Oración prescrita por Pío XI en 1925 para la fiesta de Cristo Rey por decreto del 28 de abril de 1926.
Dulcísimo Jesús, Redentor del género humano, miradnos humildemente
postrados delante de vuestro altar; vuestros somos y vuestros queremos ser y a
fin de poder vivir más estrechamente unidos con Vos, todos y cada uno
espontáneamente nos consagramos en este día a vuestro Sacratísimo Corazón.
Muchos, por desgracia, jamás os han conocido; muchos, despreciando
vuestros mandamientos, os han desechado. Oh Jesús benignísimo, compadeceos de
los unos y de los otros, y atraedlos a todos a vuestro Corazón Sacratísimo.

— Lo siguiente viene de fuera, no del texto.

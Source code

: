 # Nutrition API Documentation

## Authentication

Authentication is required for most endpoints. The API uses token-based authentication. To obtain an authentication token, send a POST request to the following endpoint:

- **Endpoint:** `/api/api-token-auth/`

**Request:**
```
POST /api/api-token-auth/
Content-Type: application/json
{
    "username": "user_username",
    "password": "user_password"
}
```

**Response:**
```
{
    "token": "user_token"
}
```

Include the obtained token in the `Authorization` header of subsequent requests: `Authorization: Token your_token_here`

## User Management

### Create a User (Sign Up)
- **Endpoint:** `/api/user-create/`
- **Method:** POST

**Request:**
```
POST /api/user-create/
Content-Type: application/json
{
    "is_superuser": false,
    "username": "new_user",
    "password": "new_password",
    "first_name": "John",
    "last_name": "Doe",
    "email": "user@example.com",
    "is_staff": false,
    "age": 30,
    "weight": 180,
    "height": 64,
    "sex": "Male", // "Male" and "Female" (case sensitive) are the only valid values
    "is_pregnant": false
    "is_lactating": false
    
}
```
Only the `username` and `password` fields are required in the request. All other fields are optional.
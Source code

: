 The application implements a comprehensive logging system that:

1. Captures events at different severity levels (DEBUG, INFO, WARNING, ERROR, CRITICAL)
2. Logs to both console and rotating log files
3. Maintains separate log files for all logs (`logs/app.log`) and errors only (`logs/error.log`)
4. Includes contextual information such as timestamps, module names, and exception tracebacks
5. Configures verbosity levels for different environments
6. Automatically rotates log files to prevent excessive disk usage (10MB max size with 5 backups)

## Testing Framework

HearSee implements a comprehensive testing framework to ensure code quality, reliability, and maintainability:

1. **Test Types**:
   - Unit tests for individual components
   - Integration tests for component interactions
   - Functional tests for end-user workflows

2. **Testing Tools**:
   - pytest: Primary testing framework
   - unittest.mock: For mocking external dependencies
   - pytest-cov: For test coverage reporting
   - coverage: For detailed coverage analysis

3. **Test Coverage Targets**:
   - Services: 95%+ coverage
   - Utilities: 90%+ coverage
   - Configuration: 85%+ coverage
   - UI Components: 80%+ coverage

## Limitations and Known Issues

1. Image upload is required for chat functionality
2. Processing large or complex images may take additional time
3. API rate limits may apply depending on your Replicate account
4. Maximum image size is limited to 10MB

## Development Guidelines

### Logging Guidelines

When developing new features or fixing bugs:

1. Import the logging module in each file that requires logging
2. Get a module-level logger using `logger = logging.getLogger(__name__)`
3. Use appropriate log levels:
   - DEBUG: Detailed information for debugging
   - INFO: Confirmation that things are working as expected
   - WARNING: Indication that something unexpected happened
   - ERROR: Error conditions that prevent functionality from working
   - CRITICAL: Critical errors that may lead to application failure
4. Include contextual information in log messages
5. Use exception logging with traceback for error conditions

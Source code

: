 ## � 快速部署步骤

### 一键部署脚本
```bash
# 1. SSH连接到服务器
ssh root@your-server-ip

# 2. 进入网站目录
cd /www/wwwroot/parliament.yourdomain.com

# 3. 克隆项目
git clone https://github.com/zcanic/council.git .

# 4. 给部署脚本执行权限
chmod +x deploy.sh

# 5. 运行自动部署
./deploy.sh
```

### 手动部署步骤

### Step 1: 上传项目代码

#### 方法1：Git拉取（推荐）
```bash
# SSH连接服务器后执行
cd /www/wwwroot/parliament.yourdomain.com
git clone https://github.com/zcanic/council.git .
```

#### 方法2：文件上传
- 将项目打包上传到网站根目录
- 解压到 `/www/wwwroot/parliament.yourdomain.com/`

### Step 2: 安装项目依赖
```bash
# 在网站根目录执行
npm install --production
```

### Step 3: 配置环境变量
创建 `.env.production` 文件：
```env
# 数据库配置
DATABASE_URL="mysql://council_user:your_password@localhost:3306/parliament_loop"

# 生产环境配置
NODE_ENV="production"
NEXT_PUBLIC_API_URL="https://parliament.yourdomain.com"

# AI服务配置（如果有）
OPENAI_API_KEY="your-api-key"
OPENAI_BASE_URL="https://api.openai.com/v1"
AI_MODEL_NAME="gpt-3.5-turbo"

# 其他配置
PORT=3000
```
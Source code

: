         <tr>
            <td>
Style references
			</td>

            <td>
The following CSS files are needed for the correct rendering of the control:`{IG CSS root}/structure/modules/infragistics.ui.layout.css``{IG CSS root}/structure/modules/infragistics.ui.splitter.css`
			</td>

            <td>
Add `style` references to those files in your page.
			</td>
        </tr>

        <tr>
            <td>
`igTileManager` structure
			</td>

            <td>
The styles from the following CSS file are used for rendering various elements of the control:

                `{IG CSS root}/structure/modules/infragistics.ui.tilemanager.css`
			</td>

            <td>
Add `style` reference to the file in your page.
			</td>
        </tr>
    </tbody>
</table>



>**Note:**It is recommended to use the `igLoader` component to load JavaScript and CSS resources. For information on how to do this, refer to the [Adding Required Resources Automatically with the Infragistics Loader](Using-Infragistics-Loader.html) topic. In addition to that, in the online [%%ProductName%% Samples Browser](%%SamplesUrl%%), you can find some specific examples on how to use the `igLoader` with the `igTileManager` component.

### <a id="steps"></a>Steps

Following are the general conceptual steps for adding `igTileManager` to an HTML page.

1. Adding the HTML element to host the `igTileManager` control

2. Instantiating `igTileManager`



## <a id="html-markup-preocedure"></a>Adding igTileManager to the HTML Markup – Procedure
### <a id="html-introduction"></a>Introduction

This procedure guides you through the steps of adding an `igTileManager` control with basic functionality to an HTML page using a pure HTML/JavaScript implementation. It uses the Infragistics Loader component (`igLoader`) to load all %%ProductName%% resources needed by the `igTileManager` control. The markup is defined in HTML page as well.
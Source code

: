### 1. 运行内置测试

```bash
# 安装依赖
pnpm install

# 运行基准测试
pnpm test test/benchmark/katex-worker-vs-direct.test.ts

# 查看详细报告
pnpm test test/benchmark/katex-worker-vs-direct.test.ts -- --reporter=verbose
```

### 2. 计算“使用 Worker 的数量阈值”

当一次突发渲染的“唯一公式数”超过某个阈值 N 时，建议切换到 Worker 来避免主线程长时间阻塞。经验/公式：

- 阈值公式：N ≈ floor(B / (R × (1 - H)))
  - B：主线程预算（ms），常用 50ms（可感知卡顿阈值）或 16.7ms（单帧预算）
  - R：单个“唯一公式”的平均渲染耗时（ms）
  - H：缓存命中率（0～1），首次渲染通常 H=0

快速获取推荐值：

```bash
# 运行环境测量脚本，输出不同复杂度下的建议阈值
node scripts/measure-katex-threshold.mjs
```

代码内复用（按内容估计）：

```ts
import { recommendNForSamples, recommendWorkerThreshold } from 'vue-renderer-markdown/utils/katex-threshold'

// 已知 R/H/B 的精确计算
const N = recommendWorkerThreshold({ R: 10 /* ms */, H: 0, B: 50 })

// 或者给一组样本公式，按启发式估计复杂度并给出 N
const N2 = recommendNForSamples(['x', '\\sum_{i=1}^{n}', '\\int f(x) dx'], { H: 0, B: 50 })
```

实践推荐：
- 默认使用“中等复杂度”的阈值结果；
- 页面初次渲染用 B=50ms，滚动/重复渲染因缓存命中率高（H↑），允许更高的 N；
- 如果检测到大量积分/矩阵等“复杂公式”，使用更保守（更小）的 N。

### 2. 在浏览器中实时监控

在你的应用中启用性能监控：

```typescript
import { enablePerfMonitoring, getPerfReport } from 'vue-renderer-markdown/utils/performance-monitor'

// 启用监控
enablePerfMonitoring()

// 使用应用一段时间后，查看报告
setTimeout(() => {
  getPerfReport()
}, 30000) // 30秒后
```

Oh Señor, sed Rey, no sólo de los hijos fieles que jamás se han alejado
de Vos, sino también de los pródigos que os han abandonado; haced que vuelvan
pronto a la casa paterna, para que no perezcan de hambre y de miseria. Sed Rey
de aquellos que, por seducción del error o por espíritu de discordia, viven
separados de Vos: devolvedlos al puerto de la verdad y a la unidad de la fe,
para que en breve, se forme un solo rebaño bajo un solo Pastor. Sed Rey de los
que permanecen todavía envueltos en las tinieblas de la idolatría o del
islamismo; dignaos atraerlos a todos a la luz de vuestro reino.
Mirad, finalmente, con ojos de misericordia a los hijos de aquel pueblo
que en otro tiempo fue vuestro predilecto: descienda también sobre ellos como
bautismo de redención y de vida, la sangre que un día contra sí reclamaron.
Conceded, oh Señor, incolumidad y libertad segura a vuestra Iglesia; otorgad a
todos los pueblos la tranquilidad en el orden; haced que del uno al otro confín
de la tierra no suene sino esta voz: ¡Alabado sea el Corazón Divino, causa de
nuestra salud, a Él se entonen cánticos de honor y de gloria por los siglos de
los siglos! Amén.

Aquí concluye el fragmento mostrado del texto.